As a complementary approach to released glycan analysis, monosaccharide profiling allows analysts to verify glycan composition determined in traditional HILIC-based separations. A well-established assay for monosaccharide analysis uses reversed-phase chromatography to separate 2AA-derivatized monosaccharides. In this application note, we have demonstrated the ability of the ACQUITY UPLC H-Class Bio System for running both HPLC and UPLC methods for monosaccharide analyses. This HPLC assay provided sufficient resolution of individual monosaccharides but was restricted in part by the time required to perform the separation. A significant reduction in runtime was obtained by transferring the legacy HPLC method to UPLC technology. With the modernized, UPLC-based separation, a higher throughput assay for monosaccharide analysis was thereby achieved.

References

  1. Ludger, Product Guide for LudgerTag 2-AA (2-Aminobenzoic Acid) Monosaccharide Release and Labeling Kit. In Ludger Ltd: Oxford, UK, 2012; pp 1–17.

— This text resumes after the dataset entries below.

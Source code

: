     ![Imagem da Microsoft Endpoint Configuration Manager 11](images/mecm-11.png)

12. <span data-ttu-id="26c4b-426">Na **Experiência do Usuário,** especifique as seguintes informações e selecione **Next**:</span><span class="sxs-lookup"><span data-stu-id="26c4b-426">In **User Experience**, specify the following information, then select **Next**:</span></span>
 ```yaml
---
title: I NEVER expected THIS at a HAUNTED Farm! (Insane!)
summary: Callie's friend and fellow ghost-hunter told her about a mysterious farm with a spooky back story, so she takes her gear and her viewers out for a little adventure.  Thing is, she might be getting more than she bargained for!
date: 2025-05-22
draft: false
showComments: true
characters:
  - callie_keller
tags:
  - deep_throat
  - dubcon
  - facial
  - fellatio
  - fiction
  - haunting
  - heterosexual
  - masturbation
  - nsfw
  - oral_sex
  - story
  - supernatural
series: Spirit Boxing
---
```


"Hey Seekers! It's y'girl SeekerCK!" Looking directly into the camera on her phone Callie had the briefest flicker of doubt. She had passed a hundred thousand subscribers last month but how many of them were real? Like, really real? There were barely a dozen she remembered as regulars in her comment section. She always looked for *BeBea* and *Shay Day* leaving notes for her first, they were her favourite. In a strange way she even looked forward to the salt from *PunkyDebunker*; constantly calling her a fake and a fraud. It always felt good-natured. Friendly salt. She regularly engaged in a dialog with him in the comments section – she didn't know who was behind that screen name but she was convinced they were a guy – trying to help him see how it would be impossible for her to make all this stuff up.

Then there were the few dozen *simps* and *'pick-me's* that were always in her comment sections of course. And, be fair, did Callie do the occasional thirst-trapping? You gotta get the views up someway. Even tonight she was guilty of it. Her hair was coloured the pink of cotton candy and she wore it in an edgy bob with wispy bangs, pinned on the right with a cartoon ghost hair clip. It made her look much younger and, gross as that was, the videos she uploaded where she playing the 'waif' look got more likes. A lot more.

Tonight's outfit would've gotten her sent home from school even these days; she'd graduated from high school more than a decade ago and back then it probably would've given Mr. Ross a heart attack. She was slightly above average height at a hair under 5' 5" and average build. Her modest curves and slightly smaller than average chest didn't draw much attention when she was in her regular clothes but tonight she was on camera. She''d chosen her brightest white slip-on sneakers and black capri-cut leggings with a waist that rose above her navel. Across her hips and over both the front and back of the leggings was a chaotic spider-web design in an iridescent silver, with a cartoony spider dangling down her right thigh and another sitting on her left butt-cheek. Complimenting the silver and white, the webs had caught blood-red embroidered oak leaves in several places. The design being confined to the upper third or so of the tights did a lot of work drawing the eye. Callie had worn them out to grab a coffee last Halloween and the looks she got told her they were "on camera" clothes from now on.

  2. Anumula, K. R., Quantitative determination of monosaccharides in glycoproteins by high-performance liquid chromatography with highly sensitive fluorescence detection. Anal Biochem 1994, 220, (2), 275–83. 
  3. Stepan, H.; Staudacher, E., Optimization of monosaccharide determination using anthranilic acid and 1-phenyl-3-methyl-5-pyrazolone for gastropod analysis. Anal Biochem 2011, 418, (1), 24–9.
  4. Zhou, H.; Froehlich, J. W.; Briscoe, A. C.; Lee, R. S., The GlycoFilter: a simple and comprehensive sample preparation platform for proteomics, N-glycomics and glycosylation site assignment. Mol Cell Proteomics 2013, 12, (10), 2981–91.
  5. Green, E. D.; Adelt, G.; Baenziger, J. U.; Wilson, S.; Van Halbeek, H., The asparagine-linked oligosaccharides on bovine fetuin. Structural analysis of N-glycanase-released oligosaccharides by 500-megahertz 1H NMR spectroscopy. J Biol Chem 1988, 263, (34), 18253–68.
  6. Wiegandt, A.; Meyer, B., Unambiguous characterization of N-glycans of monoclonal antibody cetuximab by integration of LC-MS/MS and (1)H NMR spectroscopy. Anal Chem 2014, 86, (10), 4807–14.
  7. Janin-Bussat, M. C.; Tonini, L.; Huillet, C.; Colas, O.; Klinguer-Hamour, C.; Corvaia, N.; Beck, A., Cetuximab Fab and Fc N-glycan fast characterization using IdeS digestion and liquid chromatography coupled to electrospray ionization mass spectrometry. Methods Mol Biol 2013, 988, 93–113.
  8. Qian, J.; Liu, T.; Yang, L.; Daus, A.; Crowley, R.; Zhou, Q., Structural characterization of N-linked oligosaccharides on monoclonal antibody cetuximab by the combination of orthogonal matrix-assisted laser desorption/ionization hybrid quadrupole-quadrupole time-of-flight tandem mass spectrometry and sequential enzymatic digestion. Anal Biochem 2007, 364, (1), 8–18.